The Polakis government was regarded as close to a chambers and business, and it was criticised for overlooking numerous corruption cases that involved collusion, private monopolies and profiting or taking advantage of the property bubble. This increased the social discontent with the government and fueled the pacific protests throughout most of the government's six years.
Development
February 2005
During most of 2004, Piraea saw the initial alarms of severe economic stagnation, which combined with the effects of recession in most of Euclea. Inflation numbers, which finally found stability after the introduction of aggressive measures taken by Kondoulis and Polakis, severely affected consumption on a large scale; by February 2005, economic chambers and construction developers met with government officials to draft the possible outcomes of what was regarded as a "growing problematic situation in the sector", as prices dramatically fell together with the construction of new buildings.
In February Piraea received dramatic numbers of youth and general unemployment, reaching 20.1%; inflation, which had been controlled during the initial years of the Polakis government, reached 6.1%, and government deficit put the government in a tight situation to its creditors. The numbers proved drastic and consolidated the image of an impoverished middle class, leading to the first mass protests against the government.
Imposition of "Corralito"
In March, the GSEP, the largest workers' umbrella organisation, joined forces with trade unions and social organisations to hold a general strike against the government and its economic policy. Economic chambers, once close to the Polakis government, also pressured through the media, the decision of a pragmatic shift and the removal of Barou-Karahaliadis.
As months passed, Euclean economies started seeing the drastic effects of the global financial crisis, plunging the Euclo, and with it, the Piraean Lira. The effect saw several bank runs during June and July, mostly from Etrurian and other Euclean investors and depositors, paralyzing a large percentage of the economic activity and most fundamentally, the construction sector. The fear of an unstoppable run increased inside the government, which publicly demised the bank runs as myths and called Piraeans to believe in the country's "financial system and its security". During most of July, banks reported runs on their deposits that totalled €4.49 billion. On 25 July, bankers met with government officials and Polakis later argued that Piraea's central bank was confident in the solvency of international and domestic banks, once again granting depositors the executive's confidence on the banking system. However, two days later, two credit institutions (that were later exposed for not having been properly investigated by the central bank) were declared on bankruptcy, taking with them the third largest construction company of Piraea.
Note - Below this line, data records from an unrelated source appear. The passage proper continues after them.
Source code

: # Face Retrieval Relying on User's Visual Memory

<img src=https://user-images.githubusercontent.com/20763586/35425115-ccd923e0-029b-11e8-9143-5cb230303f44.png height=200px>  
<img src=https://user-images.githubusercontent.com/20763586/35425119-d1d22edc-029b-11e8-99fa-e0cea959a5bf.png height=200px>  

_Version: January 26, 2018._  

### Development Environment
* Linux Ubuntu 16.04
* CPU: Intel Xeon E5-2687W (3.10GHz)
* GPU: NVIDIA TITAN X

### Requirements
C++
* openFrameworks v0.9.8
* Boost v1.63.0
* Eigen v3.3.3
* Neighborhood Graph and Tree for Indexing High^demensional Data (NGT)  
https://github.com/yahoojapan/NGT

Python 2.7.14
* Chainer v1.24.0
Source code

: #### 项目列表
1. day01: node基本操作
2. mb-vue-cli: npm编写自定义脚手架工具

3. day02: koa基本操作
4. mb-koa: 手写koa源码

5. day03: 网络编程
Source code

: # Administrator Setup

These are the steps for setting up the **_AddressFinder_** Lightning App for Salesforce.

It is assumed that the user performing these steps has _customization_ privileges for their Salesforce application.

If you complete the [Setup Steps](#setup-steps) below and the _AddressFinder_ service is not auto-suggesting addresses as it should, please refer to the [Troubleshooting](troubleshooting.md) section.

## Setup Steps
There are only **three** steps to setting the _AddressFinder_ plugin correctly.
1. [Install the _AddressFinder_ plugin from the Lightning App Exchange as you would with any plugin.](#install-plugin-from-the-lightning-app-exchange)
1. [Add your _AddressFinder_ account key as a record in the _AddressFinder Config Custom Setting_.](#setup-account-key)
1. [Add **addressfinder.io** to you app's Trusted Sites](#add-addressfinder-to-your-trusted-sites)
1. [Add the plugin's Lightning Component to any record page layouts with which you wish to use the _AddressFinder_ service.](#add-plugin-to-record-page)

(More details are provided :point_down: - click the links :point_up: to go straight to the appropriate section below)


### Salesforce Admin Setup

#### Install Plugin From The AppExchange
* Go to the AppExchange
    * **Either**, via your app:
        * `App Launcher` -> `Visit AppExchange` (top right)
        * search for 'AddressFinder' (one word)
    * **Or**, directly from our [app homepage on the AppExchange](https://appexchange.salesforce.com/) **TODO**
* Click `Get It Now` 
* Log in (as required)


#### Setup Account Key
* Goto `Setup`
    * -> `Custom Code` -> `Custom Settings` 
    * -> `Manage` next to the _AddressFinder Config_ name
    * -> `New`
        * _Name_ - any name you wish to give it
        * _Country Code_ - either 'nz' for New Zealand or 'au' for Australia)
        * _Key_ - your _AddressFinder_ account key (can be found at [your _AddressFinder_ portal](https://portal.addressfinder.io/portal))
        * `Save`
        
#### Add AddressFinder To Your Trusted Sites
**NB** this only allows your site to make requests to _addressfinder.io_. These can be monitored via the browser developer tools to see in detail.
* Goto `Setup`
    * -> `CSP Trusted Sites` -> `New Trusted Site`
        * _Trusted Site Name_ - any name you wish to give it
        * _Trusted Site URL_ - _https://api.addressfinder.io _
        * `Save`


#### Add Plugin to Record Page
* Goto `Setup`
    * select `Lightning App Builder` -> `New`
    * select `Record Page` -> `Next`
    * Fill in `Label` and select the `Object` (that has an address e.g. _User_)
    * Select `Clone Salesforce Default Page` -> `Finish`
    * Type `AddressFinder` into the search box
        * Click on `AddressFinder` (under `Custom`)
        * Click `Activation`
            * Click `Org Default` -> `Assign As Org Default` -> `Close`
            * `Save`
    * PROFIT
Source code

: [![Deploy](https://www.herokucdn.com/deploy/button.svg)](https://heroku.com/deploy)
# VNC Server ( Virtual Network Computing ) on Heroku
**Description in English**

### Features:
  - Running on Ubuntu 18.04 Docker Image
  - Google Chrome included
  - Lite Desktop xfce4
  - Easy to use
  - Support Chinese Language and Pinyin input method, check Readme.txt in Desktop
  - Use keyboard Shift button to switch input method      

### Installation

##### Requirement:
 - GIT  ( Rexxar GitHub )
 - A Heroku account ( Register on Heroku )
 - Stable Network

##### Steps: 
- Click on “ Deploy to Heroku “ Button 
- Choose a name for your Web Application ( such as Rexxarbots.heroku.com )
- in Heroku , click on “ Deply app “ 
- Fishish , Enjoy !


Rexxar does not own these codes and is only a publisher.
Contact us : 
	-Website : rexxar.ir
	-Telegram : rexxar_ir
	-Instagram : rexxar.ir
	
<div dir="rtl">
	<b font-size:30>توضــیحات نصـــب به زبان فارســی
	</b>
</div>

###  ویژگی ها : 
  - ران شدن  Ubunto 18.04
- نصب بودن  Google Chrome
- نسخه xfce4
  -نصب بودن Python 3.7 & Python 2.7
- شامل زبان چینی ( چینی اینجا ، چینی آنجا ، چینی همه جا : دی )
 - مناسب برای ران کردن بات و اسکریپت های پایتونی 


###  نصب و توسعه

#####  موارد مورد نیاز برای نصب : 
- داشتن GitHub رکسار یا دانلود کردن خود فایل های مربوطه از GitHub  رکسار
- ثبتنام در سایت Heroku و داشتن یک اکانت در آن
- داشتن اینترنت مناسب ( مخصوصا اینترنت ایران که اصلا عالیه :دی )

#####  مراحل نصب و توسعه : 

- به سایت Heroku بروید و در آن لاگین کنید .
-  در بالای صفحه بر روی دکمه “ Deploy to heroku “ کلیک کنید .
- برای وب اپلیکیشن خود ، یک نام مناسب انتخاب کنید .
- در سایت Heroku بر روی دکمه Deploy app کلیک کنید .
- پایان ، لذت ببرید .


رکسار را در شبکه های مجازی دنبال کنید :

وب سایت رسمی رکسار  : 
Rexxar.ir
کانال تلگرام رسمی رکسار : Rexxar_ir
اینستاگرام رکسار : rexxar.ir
That same day, by government's decision, banks and the Alikianos Stock Exchange remained closed during an entire week, taking people to the streets to protest on several bank branches of the city, mostly under pacific and noisy methods, like cacerolazos. After the week-long period, Barou-Karahaliadis announced the imposition of the "corralito" on the withdrawal of money from banks on 1 August.
August 2005
The imposition of the corralito on the withdrawal of physical withdrawal of money from banks rapidly caused difficulties for the commerce and most of the economic activity in Piraea, forcing a suspension in the payments chain and uncertainty among the population, which rapidly queued in bank branches to withdraw the allowed amounts.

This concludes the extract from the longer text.